PV-Straßenbelag: Die Energie liegt auf der Straße

Photovoltaik-Anlagen finden sich auf einem Großteil der deutschen Hausdächer. Aber warum nicht auch horizontale Flächen wie Straßen nutzen? Der Photovoltaik-Straßenbelag besteht aus Solarmodulen, die Strom generieren wie normale Photovoltaik-Module auf Hausdächern auch.

In der Zukunft kann die Solarstraße nicht nur Strom erzeugen. Fahrzeuge können während der Fahrt per Induktion geladen werden. Möglich macht das ein magnetisierbarer Beton, der Induktion erleichtert: In einer Betonschicht unter der PV-Oberfläche befindet sich eine magnetische Sendespule, die elektrischen Strom in eine entsprechende Empfängerspule im Elektroauto überträgt.

Umstellung auf Elektro-Verkehr

Die Umstellung des Autoverkehrs auf Elektrofahrzeuge ist in Deutschland noch nicht so weit wie geplant. Ein großes Problem sind nach wie vor die Reichweiten der Elektrofahrzeuge und die Lademöglichkeiten. Eine Straße, die Strom generiert und während der Fahrt an die Fahrzeuge abgibt, käme der Reichweite zu Gute. Der Weg in einen umweltfreundlichen Verkehr wäre geebnet.

Wertiger Straßenbelag mit Zusatzfunktion

Die Solarstraße kann mehr als ein Straßenbelag aus Asphalt: Die Oberfläche ist aus speziell bearbeitetem Glas. Sie spiegelt nicht, absorbiert Schall und ist rutschfest und bruchsicher. Dank einer Nanobeschichtung ist die Oberfläche wasserabweisend. Ein normaler Regenschauer reicht aus, um sie zu reinigen.
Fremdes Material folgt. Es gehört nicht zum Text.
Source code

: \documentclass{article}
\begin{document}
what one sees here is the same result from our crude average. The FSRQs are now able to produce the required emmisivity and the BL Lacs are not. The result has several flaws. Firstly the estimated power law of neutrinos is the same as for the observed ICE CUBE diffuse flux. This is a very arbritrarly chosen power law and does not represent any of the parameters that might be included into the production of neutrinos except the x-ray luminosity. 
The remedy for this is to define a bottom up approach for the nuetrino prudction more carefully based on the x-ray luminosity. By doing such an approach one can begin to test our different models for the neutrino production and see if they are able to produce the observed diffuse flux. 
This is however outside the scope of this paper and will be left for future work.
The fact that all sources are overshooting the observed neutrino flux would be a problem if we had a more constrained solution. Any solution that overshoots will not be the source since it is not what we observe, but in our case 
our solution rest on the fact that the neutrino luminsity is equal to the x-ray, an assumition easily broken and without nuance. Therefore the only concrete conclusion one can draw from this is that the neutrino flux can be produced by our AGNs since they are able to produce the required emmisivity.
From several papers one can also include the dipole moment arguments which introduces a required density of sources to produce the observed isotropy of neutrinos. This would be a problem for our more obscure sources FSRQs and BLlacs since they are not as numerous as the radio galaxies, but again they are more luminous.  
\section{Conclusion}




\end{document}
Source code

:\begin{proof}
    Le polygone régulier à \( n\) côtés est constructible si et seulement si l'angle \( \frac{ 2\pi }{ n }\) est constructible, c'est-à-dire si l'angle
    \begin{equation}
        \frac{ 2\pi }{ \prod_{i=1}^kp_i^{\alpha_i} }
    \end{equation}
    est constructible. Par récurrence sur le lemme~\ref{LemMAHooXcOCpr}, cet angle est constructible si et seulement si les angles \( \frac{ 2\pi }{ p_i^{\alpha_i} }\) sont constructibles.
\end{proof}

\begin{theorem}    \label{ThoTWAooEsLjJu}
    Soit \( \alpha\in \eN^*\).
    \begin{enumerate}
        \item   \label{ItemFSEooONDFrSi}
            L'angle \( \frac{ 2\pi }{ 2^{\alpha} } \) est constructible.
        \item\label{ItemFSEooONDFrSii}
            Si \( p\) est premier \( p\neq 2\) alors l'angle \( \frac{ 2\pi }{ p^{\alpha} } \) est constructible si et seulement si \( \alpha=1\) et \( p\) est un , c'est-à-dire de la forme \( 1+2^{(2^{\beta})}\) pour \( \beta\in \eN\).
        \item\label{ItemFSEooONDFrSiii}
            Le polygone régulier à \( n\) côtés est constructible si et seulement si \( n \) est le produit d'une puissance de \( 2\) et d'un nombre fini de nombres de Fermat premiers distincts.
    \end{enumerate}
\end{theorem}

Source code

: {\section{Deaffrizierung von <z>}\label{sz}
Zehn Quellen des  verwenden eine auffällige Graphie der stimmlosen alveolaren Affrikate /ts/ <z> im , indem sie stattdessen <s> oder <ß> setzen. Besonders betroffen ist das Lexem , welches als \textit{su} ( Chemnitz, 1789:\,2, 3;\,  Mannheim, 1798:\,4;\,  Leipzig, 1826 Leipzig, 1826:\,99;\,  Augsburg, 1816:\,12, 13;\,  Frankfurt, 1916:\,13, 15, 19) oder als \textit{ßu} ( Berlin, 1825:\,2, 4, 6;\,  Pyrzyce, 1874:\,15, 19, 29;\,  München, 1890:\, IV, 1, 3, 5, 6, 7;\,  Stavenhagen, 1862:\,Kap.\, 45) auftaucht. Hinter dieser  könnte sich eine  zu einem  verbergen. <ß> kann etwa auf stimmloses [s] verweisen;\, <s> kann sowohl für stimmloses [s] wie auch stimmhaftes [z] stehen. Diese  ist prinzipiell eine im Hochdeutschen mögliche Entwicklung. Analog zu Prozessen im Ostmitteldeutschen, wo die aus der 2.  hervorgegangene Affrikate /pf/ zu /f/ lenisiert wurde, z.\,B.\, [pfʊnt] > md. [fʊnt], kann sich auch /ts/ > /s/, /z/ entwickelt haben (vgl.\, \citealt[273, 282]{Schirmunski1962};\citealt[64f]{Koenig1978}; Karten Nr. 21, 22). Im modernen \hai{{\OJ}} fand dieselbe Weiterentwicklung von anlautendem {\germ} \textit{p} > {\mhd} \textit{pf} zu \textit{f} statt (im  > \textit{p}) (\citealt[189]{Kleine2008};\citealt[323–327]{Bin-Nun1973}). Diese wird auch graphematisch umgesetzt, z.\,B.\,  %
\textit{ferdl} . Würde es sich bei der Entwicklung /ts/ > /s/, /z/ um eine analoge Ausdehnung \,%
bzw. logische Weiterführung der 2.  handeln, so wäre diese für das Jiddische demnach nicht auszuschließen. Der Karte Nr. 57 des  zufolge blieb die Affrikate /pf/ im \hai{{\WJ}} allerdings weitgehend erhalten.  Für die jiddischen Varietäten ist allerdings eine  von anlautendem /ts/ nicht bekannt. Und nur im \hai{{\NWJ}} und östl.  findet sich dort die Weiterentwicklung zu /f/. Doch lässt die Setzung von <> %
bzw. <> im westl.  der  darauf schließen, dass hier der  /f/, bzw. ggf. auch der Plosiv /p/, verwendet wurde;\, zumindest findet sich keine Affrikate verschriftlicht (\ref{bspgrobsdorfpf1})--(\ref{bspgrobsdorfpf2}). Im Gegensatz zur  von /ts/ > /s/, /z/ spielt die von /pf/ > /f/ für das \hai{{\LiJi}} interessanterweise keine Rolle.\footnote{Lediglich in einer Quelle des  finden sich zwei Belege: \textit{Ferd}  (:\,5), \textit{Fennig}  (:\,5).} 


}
Umweltfreundliche Energiegewinnung

Privatnutzer, Firmen mit Freigelände oder Kommunen können von der umweltfreundlichen Energiegewinnung durch die Solarstraße profitieren. Kommunen könnten zum Beispiel die Seitenstreifen der Solarstraße mit einer LED-Beleuchtung versehen und so Geld für Beleuchtung sparen. Die Solarstraße wird wie ein Rollrasen auf bestehende Straßen ausgerollt und mit einem speziellen Gummiasphalt verklebt. Es müssen keine neuen Straßen und Wege angelegt werden, zudem ist kein schweres Gerät nötig und die Verkehrsbehinderung hält sich in Grenzen. Die Lebensdauer wird mit ca. 25 Jahren veranschlagt – fünf Jahre mehr als für einen normalen Straßenasphalt. Auch die Entfernung des Belags ist einfach: Die Solarstraße wird wie bei einem Klettverschluss von der Straße abgezogen.